In Inghilterra è al potere Keir Starmer, un laburista lontanissimo sul piano ideologico da Trump e anche lui vittima, a più riprese, del bullismo verbale dei trumpiani. Non ha, per questo, perso la calma. Ha affermato a chiare lettere che la special relationship tra America e Inghilterra non è in nessun caso in discussione. Quindi, si è recato a Washington con una lettera del Re che Trump ha aperto in favore di telecamere. Subito dopo, si è affrettato ad abbracciare Zelensky. Invitando, poi, le potenze europee a Londra, ha implicitamente fatto intendere che la sicurezza dell'Ucraina

sarà garantita, se necessario anche attraverso l'invio di soldati sul terreno. Ha compiuto, così, una spettacolare inversione rispetto al tempo della Brexit. E ciò senza

dover sconfessare apertamente la scelta che il Paese ha compiuto con il referendum consultivo del 2016. Starmer, per questa politica, sta correndo un rischio, perché i sondaggi dicono che i Labour si trovano pressappoco appaiati a conservatori e Reform Uk, il partito di Nigel Farage. E che quest'ultimo, per le sue posizioni «pacifiste» e filorusse, potrebbe avvantaggiarsi. Chi, invece, non ha nulla da perdere è il Presidente francese Macron. Le ultime elezioni legislative lo hanno messo con le spalle al muro, trasformandolo nell'ispiratore di governi deboli che, per stare in piedi, debbono garantire innanzitutto di non incidere. Egli, però, sta provando a uscire dall'angolo. Rivolgendosi direttamente ai francesi, ha ricordato loro quale pericolo rappresenti la Russia per la Francia. Il Generale de Gaulle, d'altro canto, soleva ripetere che non si può stare sicuri con l'Armata rossa a tre tappe di tour de France da Parigi. Ha evidenziato, poi, come senza più gli americani sia inevitabile un'iniziativa politico-militare europea. Per infine ricordare ai membri dell'Unione che

la Francia, tra tutti, è l'unica a possedere armi nucleari che potrebbero fare da ombrello per l'intero continente. Ha declinato, così, la proposta di un «sovranismo europeo» ad egemonia francese; proposta che se prenderà quota potrà anche rilanciarlo nella partita interna dalla quale oggi sembra ai margini.

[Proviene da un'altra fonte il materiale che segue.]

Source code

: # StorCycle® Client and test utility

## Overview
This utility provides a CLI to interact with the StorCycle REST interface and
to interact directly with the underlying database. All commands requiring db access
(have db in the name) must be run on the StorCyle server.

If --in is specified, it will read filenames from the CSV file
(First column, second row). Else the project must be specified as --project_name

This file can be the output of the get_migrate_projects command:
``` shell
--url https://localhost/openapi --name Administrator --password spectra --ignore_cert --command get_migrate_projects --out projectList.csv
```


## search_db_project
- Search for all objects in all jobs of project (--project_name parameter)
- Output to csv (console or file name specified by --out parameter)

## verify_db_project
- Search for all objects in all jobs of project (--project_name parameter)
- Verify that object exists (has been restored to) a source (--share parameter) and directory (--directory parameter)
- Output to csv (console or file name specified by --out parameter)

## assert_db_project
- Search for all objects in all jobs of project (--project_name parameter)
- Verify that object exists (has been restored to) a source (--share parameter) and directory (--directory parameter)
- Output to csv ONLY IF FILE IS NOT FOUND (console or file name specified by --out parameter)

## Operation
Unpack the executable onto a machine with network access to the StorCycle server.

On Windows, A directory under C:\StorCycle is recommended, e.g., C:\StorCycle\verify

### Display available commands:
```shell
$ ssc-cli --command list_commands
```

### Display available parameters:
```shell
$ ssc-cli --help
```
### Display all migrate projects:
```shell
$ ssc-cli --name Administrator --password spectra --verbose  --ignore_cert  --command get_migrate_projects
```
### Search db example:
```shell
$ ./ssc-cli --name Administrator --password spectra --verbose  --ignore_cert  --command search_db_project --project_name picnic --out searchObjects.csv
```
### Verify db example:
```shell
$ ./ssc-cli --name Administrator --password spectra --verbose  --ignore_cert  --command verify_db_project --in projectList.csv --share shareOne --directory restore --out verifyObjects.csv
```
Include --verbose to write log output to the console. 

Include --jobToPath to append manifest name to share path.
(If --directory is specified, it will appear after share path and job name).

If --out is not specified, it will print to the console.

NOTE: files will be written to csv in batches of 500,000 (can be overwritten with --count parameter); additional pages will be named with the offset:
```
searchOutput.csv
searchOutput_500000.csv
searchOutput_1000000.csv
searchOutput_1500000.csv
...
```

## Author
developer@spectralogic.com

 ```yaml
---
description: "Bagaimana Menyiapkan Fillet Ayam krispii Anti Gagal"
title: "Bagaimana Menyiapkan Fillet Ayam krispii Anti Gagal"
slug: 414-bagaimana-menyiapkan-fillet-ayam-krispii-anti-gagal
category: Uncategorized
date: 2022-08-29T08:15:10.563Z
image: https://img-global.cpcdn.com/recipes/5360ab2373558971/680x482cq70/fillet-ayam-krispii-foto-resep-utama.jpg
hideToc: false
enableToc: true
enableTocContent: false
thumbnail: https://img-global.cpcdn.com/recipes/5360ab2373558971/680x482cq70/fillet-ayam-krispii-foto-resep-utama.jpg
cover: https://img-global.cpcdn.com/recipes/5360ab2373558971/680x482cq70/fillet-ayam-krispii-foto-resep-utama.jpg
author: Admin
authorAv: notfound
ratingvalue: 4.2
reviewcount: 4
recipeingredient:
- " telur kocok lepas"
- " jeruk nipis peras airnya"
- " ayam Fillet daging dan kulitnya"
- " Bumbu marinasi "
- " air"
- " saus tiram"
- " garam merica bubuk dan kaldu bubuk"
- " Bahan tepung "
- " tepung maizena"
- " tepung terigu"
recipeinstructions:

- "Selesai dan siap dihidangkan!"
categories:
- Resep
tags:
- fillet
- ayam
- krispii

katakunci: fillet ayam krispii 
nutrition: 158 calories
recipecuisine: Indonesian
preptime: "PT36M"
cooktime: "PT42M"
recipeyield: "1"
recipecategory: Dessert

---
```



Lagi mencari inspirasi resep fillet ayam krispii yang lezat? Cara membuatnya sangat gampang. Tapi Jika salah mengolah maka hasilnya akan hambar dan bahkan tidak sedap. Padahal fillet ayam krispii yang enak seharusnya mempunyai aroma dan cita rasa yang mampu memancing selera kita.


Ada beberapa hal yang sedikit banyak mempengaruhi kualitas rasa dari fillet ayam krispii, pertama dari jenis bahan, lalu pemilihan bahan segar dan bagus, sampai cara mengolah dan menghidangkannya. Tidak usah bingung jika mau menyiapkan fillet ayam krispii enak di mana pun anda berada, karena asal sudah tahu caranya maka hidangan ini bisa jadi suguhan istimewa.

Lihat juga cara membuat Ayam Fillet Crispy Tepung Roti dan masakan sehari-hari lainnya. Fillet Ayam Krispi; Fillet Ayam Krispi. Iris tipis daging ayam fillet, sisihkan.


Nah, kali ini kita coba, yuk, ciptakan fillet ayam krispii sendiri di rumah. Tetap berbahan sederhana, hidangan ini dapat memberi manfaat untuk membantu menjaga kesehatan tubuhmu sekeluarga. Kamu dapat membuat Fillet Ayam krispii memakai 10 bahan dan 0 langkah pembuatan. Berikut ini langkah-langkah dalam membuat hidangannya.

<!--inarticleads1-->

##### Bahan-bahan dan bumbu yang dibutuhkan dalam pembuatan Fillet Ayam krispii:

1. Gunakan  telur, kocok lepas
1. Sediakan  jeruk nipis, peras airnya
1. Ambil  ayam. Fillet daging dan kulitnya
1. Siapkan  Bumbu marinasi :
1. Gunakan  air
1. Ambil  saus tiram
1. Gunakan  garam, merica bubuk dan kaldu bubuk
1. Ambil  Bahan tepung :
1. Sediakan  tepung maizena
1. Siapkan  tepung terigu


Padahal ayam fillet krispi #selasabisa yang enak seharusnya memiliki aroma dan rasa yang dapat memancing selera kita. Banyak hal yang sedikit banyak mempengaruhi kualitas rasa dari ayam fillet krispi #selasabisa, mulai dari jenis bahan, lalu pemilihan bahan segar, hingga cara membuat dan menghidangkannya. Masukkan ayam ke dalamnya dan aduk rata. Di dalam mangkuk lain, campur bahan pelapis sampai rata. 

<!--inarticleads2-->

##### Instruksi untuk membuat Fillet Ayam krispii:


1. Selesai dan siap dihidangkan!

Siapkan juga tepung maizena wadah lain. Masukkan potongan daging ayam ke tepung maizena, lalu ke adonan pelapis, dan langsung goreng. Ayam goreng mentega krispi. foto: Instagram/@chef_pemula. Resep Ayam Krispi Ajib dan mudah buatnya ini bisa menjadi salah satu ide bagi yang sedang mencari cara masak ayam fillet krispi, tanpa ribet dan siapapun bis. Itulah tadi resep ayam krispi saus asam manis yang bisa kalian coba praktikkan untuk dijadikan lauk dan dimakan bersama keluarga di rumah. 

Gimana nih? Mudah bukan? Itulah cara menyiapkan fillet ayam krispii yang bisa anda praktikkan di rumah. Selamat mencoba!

Se provassimo ad allargare il discorso alla Germania, la direzione di fondo del discorso non cambierebbe. Anche lì, attraverso inediti piani di riarmo e decisioni epocali sul debito interno, ci si sta attrezzando al duro compito di trasformarsi da alleati in partner autonomi della potenza americana.

D'altro canto, anche quanti non amano l'attuale amministrazione Trump e detestano il modo di comportarsi dei trumpiani, sanno che negli Stati Uniti qualcosa potrebbe cambiare già tra due anni, con le elezioni di Midterm. Mentre possono esser certi che in Cina - il convitato di pietra di tutta questa vicenda - al potere ci sarà ancora e sempre il Partito comunista.